- Problem -
What lines of the data hold the string "query"? Copy them all.
:: Record excerpts ::
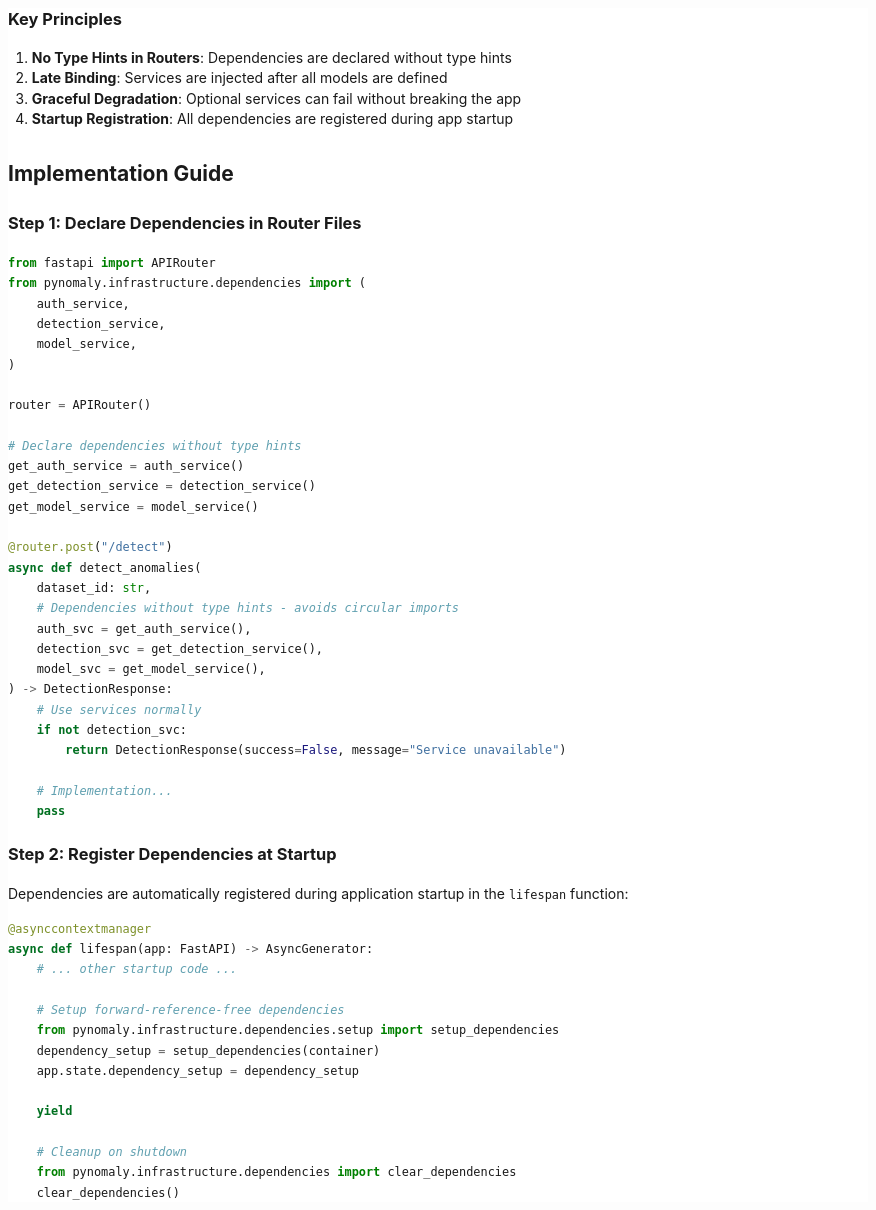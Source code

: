 ### Key Principles

1. **No Type Hints in Routers**: Dependencies are declared without type hints
2. **Late Binding**: Services are injected after all models are defined
3. **Graceful Degradation**: Optional services can fail without breaking the app
4. **Startup Registration**: All dependencies are registered during app startup

## Implementation Guide

### Step 1: Declare Dependencies in Router Files

```python
from fastapi import APIRouter
from pynomaly.infrastructure.dependencies import (
    auth_service,
    detection_service,
    model_service,
)

router = APIRouter()

# Declare dependencies without type hints
get_auth_service = auth_service()
get_detection_service = detection_service()
get_model_service = model_service()

@router.post("/detect")
async def detect_anomalies(
    dataset_id: str,
    # Dependencies without type hints - avoids circular imports
    auth_svc = get_auth_service(),
    detection_svc = get_detection_service(),
    model_svc = get_model_service(),
) -> DetectionResponse:
    # Use services normally
    if not detection_svc:
        return DetectionResponse(success=False, message="Service unavailable")
    
    # Implementation...
    pass
```

### Step 2: Register Dependencies at Startup

Dependencies are automatically registered during application startup in the `lifespan` function:

```python
@asynccontextmanager
async def lifespan(app: FastAPI) -> AsyncGenerator:
    # ... other startup code ...
    
    # Setup forward-reference-free dependencies
    from pynomaly.infrastructure.dependencies.setup import setup_dependencies
    dependency_setup = setup_dependencies(container)
    app.state.dependency_setup = dependency_setup
    
    yield
    
    # Cleanup on shutdown
    from pynomaly.infrastructure.dependencies import clear_dependencies
    clear_dependencies()
```

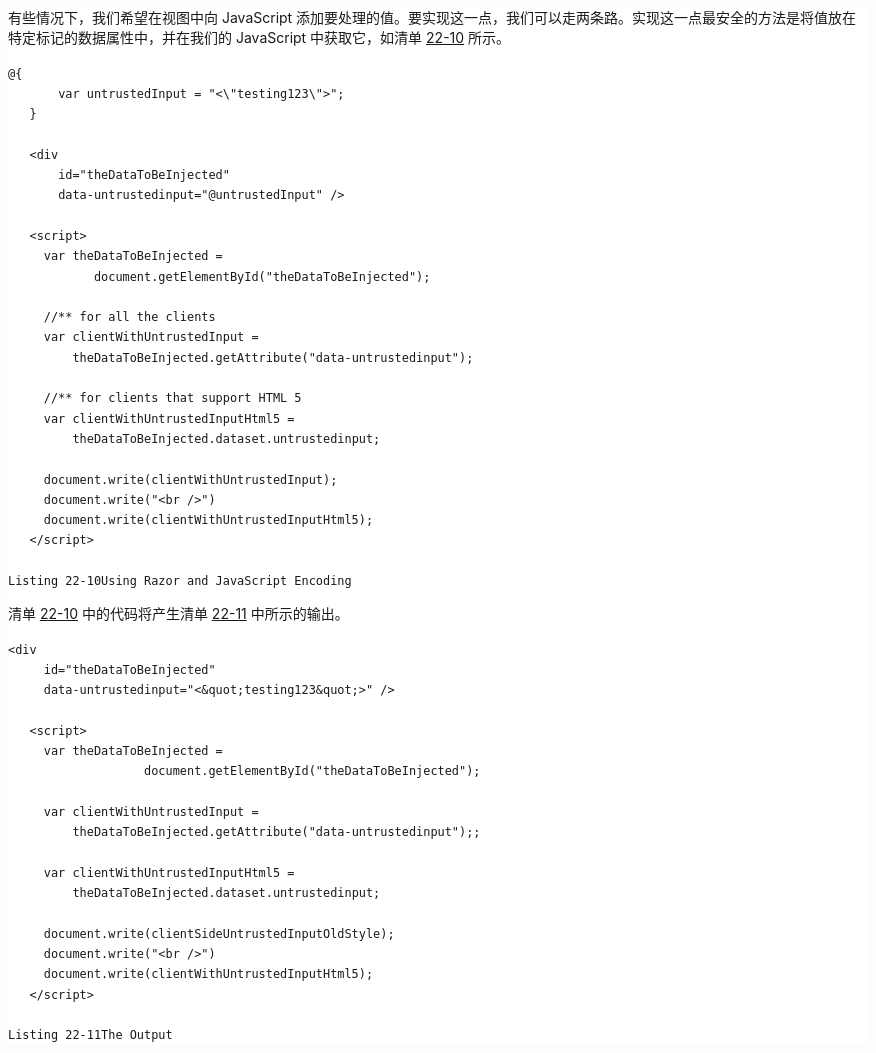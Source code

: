 有些情况下，我们希望在视图中向 JavaScript 添加要处理的值。要实现这一点，我们可以走两条路。实现这一点最安全的方法是将值放在特定标记的数据属性中，并在我们的 JavaScript 中获取它，如清单 [22-10](#PC14) 所示。

```
@{
       var untrustedInput = "<\"testing123\">";
   }

   <div
       id="theDataToBeInjected"
       data-untrustedinput="@untrustedInput" />

   <script>
     var theDataToBeInjected =
            document.getElementById("theDataToBeInjected");

     //** for all the clients
     var clientWithUntrustedInput =
         theDataToBeInjected.getAttribute("data-untrustedinput");

     //** for clients that support HTML 5
     var clientWithUntrustedInputHtml5 =
         theDataToBeInjected.dataset.untrustedinput;

     document.write(clientWithUntrustedInput);
     document.write("<br />")
     document.write(clientWithUntrustedInputHtml5);
   </script>

Listing 22-10Using Razor and JavaScript Encoding

```

清单 [22-10](#PC14) 中的代码将产生清单 [22-11](#PC15) 中所示的输出。

```
<div
     id="theDataToBeInjected"
     data-untrustedinput="<&quot;testing123&quot;>" />

   <script>
     var theDataToBeInjected =
                   document.getElementById("theDataToBeInjected");

     var clientWithUntrustedInput =
         theDataToBeInjected.getAttribute("data-untrustedinput");;

     var clientWithUntrustedInputHtml5 =
         theDataToBeInjected.dataset.untrustedinput;

     document.write(clientSideUntrustedInputOldStyle);
     document.write("<br />")
     document.write(clientWithUntrustedInputHtml5);
   </script>

Listing 22-11The Output

```
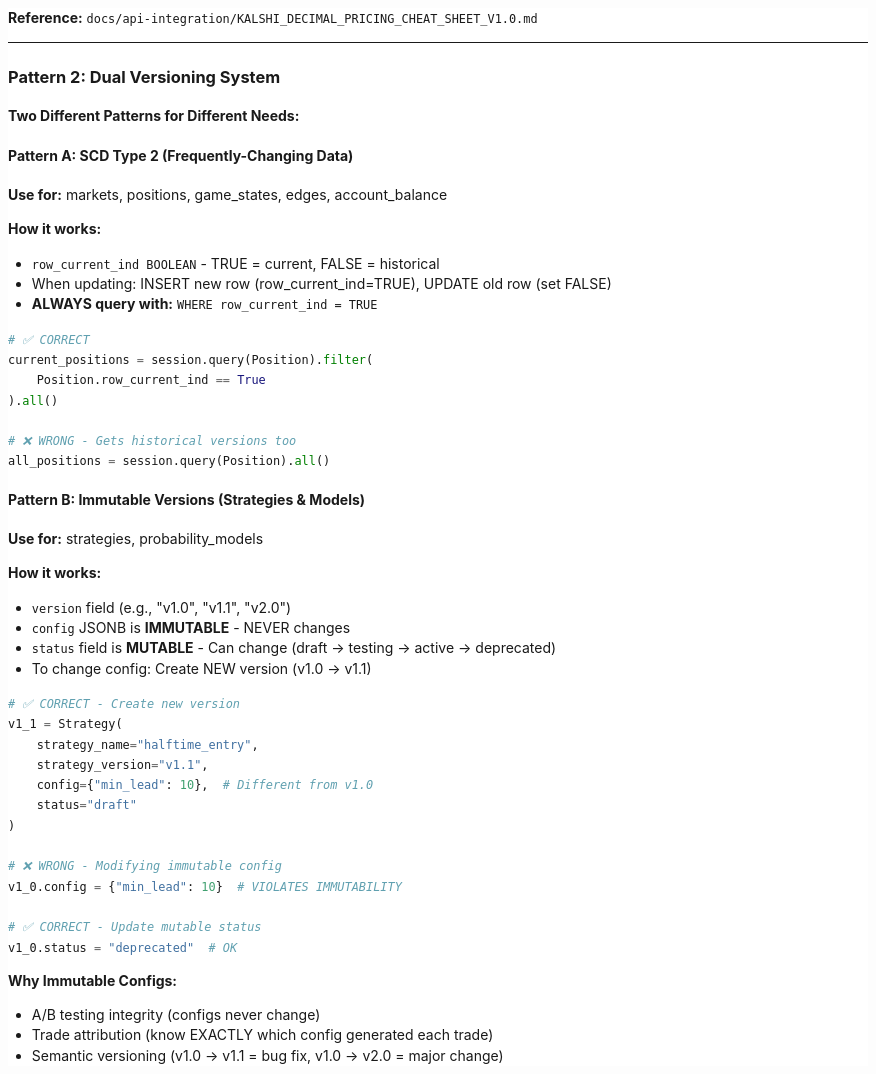 **Reference:** `docs/api-integration/KALSHI_DECIMAL_PRICING_CHEAT_SHEET_V1.0.md`

---

### Pattern 2: Dual Versioning System

**Two Different Patterns for Different Needs:**

#### Pattern A: SCD Type 2 (Frequently-Changing Data)

**Use for:** markets, positions, game_states, edges, account_balance

**How it works:**
- `row_current_ind BOOLEAN` - TRUE = current, FALSE = historical
- When updating: INSERT new row (row_current_ind=TRUE), UPDATE old row (set FALSE)
- **ALWAYS query with:** `WHERE row_current_ind = TRUE`

```python
# ✅ CORRECT
current_positions = session.query(Position).filter(
    Position.row_current_ind == True
).all()

# ❌ WRONG - Gets historical versions too
all_positions = session.query(Position).all()
```

#### Pattern B: Immutable Versions (Strategies & Models)

**Use for:** strategies, probability_models

**How it works:**
- `version` field (e.g., "v1.0", "v1.1", "v2.0")
- `config` JSONB is **IMMUTABLE** - NEVER changes
- `status` field is **MUTABLE** - Can change (draft → testing → active → deprecated)
- To change config: Create NEW version (v1.0 → v1.1)

```python
# ✅ CORRECT - Create new version
v1_1 = Strategy(
    strategy_name="halftime_entry",
    strategy_version="v1.1",
    config={"min_lead": 10},  # Different from v1.0
    status="draft"
)

# ❌ WRONG - Modifying immutable config
v1_0.config = {"min_lead": 10}  # VIOLATES IMMUTABILITY

# ✅ CORRECT - Update mutable status
v1_0.status = "deprecated"  # OK
```

**Why Immutable Configs:**
- A/B testing integrity (configs never change)
- Trade attribution (know EXACTLY which config generated each trade)
- Semantic versioning (v1.0 → v1.1 = bug fix, v1.0 → v2.0 = major change)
:::
- Output below -
- **ALWAYS query with:** `WHERE row_current_ind = TRUE`
current_positions = session.query(Position).filter(
all_positions = session.query(Position).all()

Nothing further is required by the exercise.